Your objective.
Write out every line exactly, from the first line of the records below through the line that contains "178, 178, 178, 178, 183, 173] \\".

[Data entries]

━━━━

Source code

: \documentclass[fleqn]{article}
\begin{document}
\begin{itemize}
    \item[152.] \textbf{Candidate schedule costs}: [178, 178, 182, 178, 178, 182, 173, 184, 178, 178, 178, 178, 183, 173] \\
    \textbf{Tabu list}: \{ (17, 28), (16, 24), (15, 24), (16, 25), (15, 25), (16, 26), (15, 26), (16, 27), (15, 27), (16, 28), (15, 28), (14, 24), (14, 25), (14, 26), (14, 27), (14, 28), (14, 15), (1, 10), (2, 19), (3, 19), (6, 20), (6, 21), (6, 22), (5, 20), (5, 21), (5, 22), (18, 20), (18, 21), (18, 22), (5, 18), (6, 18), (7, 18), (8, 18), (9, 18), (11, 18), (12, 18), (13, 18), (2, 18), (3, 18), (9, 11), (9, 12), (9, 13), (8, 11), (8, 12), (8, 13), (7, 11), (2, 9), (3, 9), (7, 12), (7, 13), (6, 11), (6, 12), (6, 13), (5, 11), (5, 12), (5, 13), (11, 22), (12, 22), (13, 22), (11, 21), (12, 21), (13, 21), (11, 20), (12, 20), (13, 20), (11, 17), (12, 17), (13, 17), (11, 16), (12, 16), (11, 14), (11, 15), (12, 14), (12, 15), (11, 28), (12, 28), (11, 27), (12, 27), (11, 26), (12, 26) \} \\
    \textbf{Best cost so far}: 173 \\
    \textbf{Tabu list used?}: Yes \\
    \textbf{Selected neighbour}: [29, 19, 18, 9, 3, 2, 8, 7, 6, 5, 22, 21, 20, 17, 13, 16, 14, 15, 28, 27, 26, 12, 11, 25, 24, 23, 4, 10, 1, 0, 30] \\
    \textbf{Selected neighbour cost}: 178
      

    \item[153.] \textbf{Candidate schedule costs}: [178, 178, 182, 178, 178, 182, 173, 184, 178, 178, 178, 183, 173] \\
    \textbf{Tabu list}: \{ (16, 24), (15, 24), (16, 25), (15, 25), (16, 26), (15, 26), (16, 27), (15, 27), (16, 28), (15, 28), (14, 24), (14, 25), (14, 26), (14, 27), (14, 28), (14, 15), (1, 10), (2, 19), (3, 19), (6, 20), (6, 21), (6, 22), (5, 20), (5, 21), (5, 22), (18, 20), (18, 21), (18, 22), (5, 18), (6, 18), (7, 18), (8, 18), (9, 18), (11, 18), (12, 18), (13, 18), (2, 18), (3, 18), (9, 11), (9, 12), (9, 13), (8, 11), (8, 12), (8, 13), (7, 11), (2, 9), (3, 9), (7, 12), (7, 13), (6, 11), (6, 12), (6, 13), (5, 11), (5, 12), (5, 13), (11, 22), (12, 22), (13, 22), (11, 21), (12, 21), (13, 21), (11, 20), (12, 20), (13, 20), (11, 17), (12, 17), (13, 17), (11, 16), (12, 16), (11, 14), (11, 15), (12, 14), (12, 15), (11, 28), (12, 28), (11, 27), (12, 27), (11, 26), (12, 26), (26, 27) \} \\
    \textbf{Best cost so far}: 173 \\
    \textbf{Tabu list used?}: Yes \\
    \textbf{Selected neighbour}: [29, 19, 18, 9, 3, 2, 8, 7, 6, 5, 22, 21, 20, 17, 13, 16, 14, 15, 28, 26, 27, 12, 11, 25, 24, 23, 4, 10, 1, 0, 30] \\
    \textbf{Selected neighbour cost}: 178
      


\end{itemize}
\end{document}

━━━━

Exercise result.
Source code

: \documentclass[fleqn]{article}
\begin{document}
\begin{itemize}
    \item[152.] \textbf{Candidate schedule costs}: [178, 178, 182, 178, 178, 182, 173, 184, 178, 178, 178, 178, 183, 173] \\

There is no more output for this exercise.